If someone is scrolling through social media, it won’t take long to come across a post about a tragedy, illness, or a difficulty of life. Many people react to these posts with a comment letting the individual know they are praying for them. Sometimes the comment will simply say “prayers”, other times people may just use an emoji. I hope people are actually praying.
Some folks are cynical toward prayers. After a national tragedy, people may say “I am tired of thoughts and prayers. They aren’t helping.”. I would say by and large, these people are the loud exception to the rule. In tragedy especially, few people mock prayer. The opposite is usually true. People who don’t pray might give it a try when tragedy strikes.
Abraham Lincoln said, “I have been driven many times upon my knees by the overwhelming conviction that I had no where else to go. My own wisdom and that of all about me seemed insufficient for that day.”. In the 1940’s James B Coats wrote the lyrics “Where could I go but to the Lord”. To those that pray, prayer is precious. And to many who do not pray, it is regarded as special.
Prayer is a wonderful privilege. The idea that a lowly human can go to the God of the universe and thank Him, honor Him, share problems with Him, and make requests to Him is more profound than can be expressed.
One thing that is clear by the Lord’s ministry is there are prayers that are good and acceptable, and there are prayers that are not. In Matthew 6:5-15, Jesus addresses hypocritical prayers, vain prayers, and he gives us a proper structure to prayers. With these things in mind, it becomes apparent quickly that some prayers can be powerless because of how we pray. However, some of the specific requests we have in prayers are inappropriate to ask for as well. There are some things that prayer was never designed for.
Prayer cannot make a sinner a saint. No one has ever been saved by reciting the “sinners prayer”. There are a lot of people who would say otherwise, but they will be hard pressed to find the sinners prayer in the Bible, or an example of someone being saved by a prayer.

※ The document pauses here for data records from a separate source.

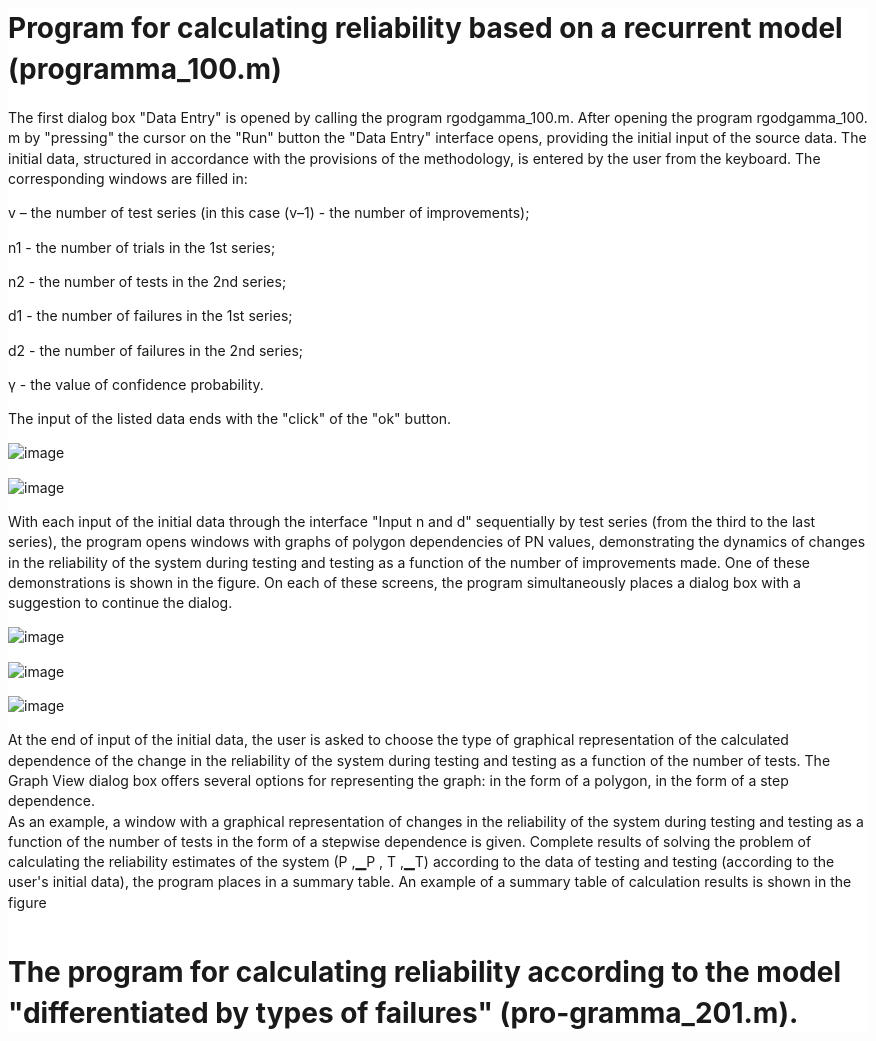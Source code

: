 # Program for calculating reliability based on a recurrent model (programma_100.m)

The first dialog box "Data Entry" is opened by calling the program rgodgamma_100.m. After opening the program rgodgamma_100. m by "pressing" the cursor on the "Run" button the "Data Entry" interface opens, providing the initial input of the source data.
The initial data, structured in accordance with the provisions of the methodology, is entered by the user from the keyboard. The corresponding windows are filled in:

v – the number of test series (in this case (v–1) - the number of improvements); 

n1 - the number of trials in the 1st series; 

n2 - the number of tests in the 2nd series; 

d1 - the number of failures in the 1st series; 

d2 - the number of failures in the 2nd series; 

γ - the value of confidence probability. 

The input of the listed data ends with the "click" of the "ok" button.

![image](https://user-images.githubusercontent.com/111389991/227334359-1be89ecc-ceff-4483-a770-13a791158509.png)

![image](https://user-images.githubusercontent.com/111389991/227334391-31dd1ef4-5850-475e-b8da-c0d67c866826.png)

With each input of the initial data through the interface "Input n and d" sequentially by test series (from the third to the last series), the program opens windows with graphs of polygon dependencies of PN values, demonstrating the dynamics of changes in the reliability of the system during testing and testing as a function of the number of improvements made. One of these demonstrations is shown in the figure. 
On each of these screens, the program simultaneously places a dialog box with a suggestion to continue the dialog.

![image](https://user-images.githubusercontent.com/111389991/227334662-27b21303-a20e-4712-8248-b4c0c60df586.png)

![image](https://user-images.githubusercontent.com/111389991/227334706-a9f6e2d2-c003-48e4-bfa9-4660e6316ee9.png)

![image](https://user-images.githubusercontent.com/111389991/227334754-de3c879b-5f6c-4334-be27-e63a5bcdc403.png)

At the end of input of the initial data, the user is asked to choose the type of graphical representation of the calculated dependence of the change in the reliability of the system during testing and testing as a function of the number of tests. The Graph View dialog box offers several options for representing the graph: in the form of a polygon, in the form of a step dependence. 	
As an example, a window with a graphical representation of changes in the reliability of the system during testing and testing as a function of the number of tests in the form of a stepwise dependence is given.
Complete results of solving the problem of calculating the reliability estimates of the system (P ,▁P , T ,▁T) according to the data of testing and testing (according to the user's initial data), the program places in a summary table. An example of a summary table of calculation results is shown in the figure

# The program for calculating reliability according to the model "differentiated by types of failures" (pro-gramma_201.m).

In Acts 10, Peter is instructed to go to a centurion named Cornelius to share the gospel with him. Cornelius was a “devout man” and a “God fearing man”. Cornelius “prayed to God always” (Acts 10:2). An angel appeared to Cornelius and told him to send for Peter because he needed to “hear words” from him (10:23). When Peter gets there he informs those present that he is there so they can “hear all things that have been commanded” by the Lord (10:33). In 11:14, Peter says that these are the word’s “through which he would be saved" (11:14).
Cornelius through all his praying was still lost. After a unique experience of the Holy Spirit falling upon the gentiles, signifying the kingdom of God being open to all nations (10:44-46; 11:16-18), Peter reveals that command that Cornelius was waiting for. The command was not to say a special worded prayer asking Jesus into his heart. The command was to “be baptized in the name of Jesus Christ” (10:48).

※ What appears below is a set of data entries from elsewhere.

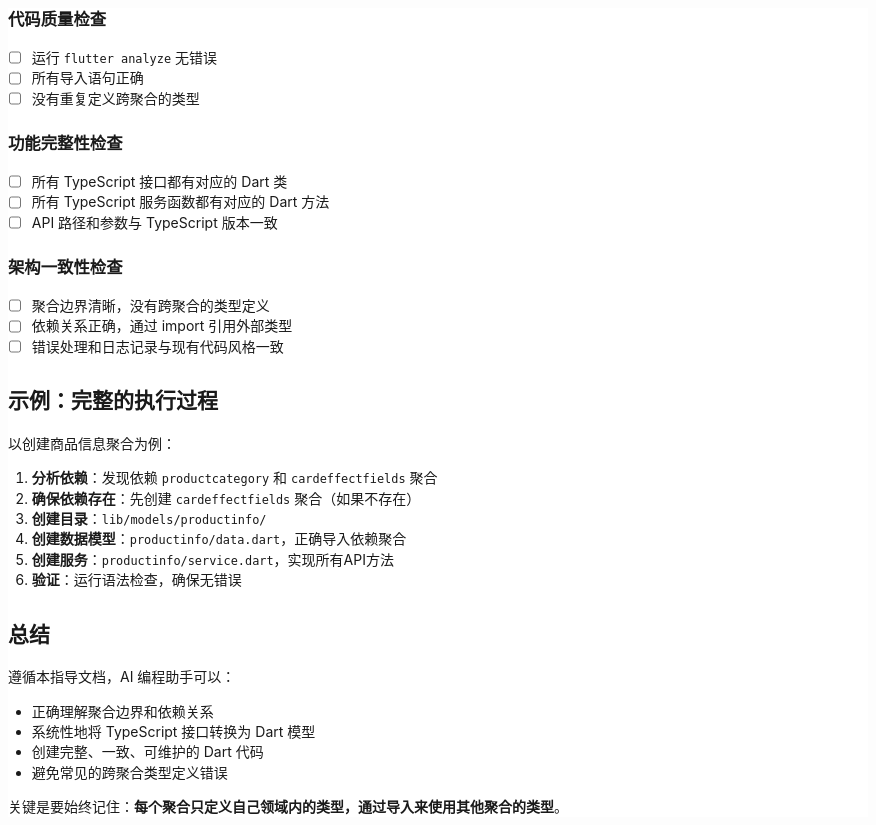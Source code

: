 ### 代码质量检查
- [ ] 运行 `flutter analyze` 无错误
- [ ] 所有导入语句正确
- [ ] 没有重复定义跨聚合的类型

### 功能完整性检查
- [ ] 所有 TypeScript 接口都有对应的 Dart 类
- [ ] 所有 TypeScript 服务函数都有对应的 Dart 方法
- [ ] API 路径和参数与 TypeScript 版本一致

### 架构一致性检查
- [ ] 聚合边界清晰，没有跨聚合的类型定义
- [ ] 依赖关系正确，通过 import 引用外部类型
- [ ] 错误处理和日志记录与现有代码风格一致

## 示例：完整的执行过程

以创建商品信息聚合为例：

1. **分析依赖**：发现依赖 `productcategory` 和 `cardeffectfields` 聚合
2. **确保依赖存在**：先创建 `cardeffectfields` 聚合（如果不存在）
3. **创建目录**：`lib/models/productinfo/`
4. **创建数据模型**：`productinfo/data.dart`，正确导入依赖聚合
5. **创建服务**：`productinfo/service.dart`，实现所有API方法
6. **验证**：运行语法检查，确保无错误

## 总结

遵循本指导文档，AI 编程助手可以：
- 正确理解聚合边界和依赖关系
- 系统性地将 TypeScript 接口转换为 Dart 模型
- 创建完整、一致、可维护的 Dart 代码
- 避免常见的跨聚合类型定义错误

关键是要始终记住：**每个聚合只定义自己领域内的类型，通过导入来使用其他聚合的类型**。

The conversion of Saul is spoken of in Acts 9, 22, and 26. Saul was a zealous jew that persecuted disciples of Christ. As Saul was going to Damascus to do damage to God’s people, Jesus appeared to him with a bright light and said “Saul Saul why persecutest thou me?”. Saul’s responded by asking who this was. The Lord responded, “I am Jesus whom thou persecutest. But rise, and enter into the city, and it shall be told thee what thou must do.”
The Lord then appears to Ananias in a vision and tells him that he is to go to Saul to give instructions to him. An interesting part of Pauls conversion is found in Acts 9:11 when the Lord includes this detail, to go and find Saul, “for behold, he prayeth”. From the time that Jesus appeared to him, to the time that Ananias got to him, Paul prayed.
I believe it is worth while to remind ourselves of the fact that Saul was there when Stephen was stoned to death in Acts 7. That is significant because Stephen had preached a masterful gospel sermon to that crowd. Paul’s response was one that “consented to his death”. The point is, Saul heard the gospel in Acts 7 but didn’t believe it was true. In Acts 9, after his experience on the road, he believed it was true.
The prayers that he was offering up to God in Acts 9:11 were prayers of conviction and trust. But those prayers and that type of belief didn’t save him. I know this because in Acts 22:16, after his praying and belief, he was still in his sins. Ananias told him to “Arise and be baptized and wash away your sins, calling upon the name of the Lord”.
It is an interesting footnote to consider what Paul thought he was doing for those three days that he was praying. Did he think “calling upon the name of the Lord” meant to say a prayer? It certainly could have been the case. Perhaps that misunderstanding is why Ananias included that phrase in his instructions to Paul. Whatever the reason, Ananias cleared it up for all of us. Baptism, washing away sins, and calling upon the name of the Lord are all connected in meaning and purpose.
Peter says that baptism is an “appeal to God for a clean conscience” (1 Pet 3:21). We “call upon the name of the Lord” in our submission to the command of God, when in faith we are baptized to have our sins washed away.
Not once do you have someone told to say a prayer to be saved in the New Testament.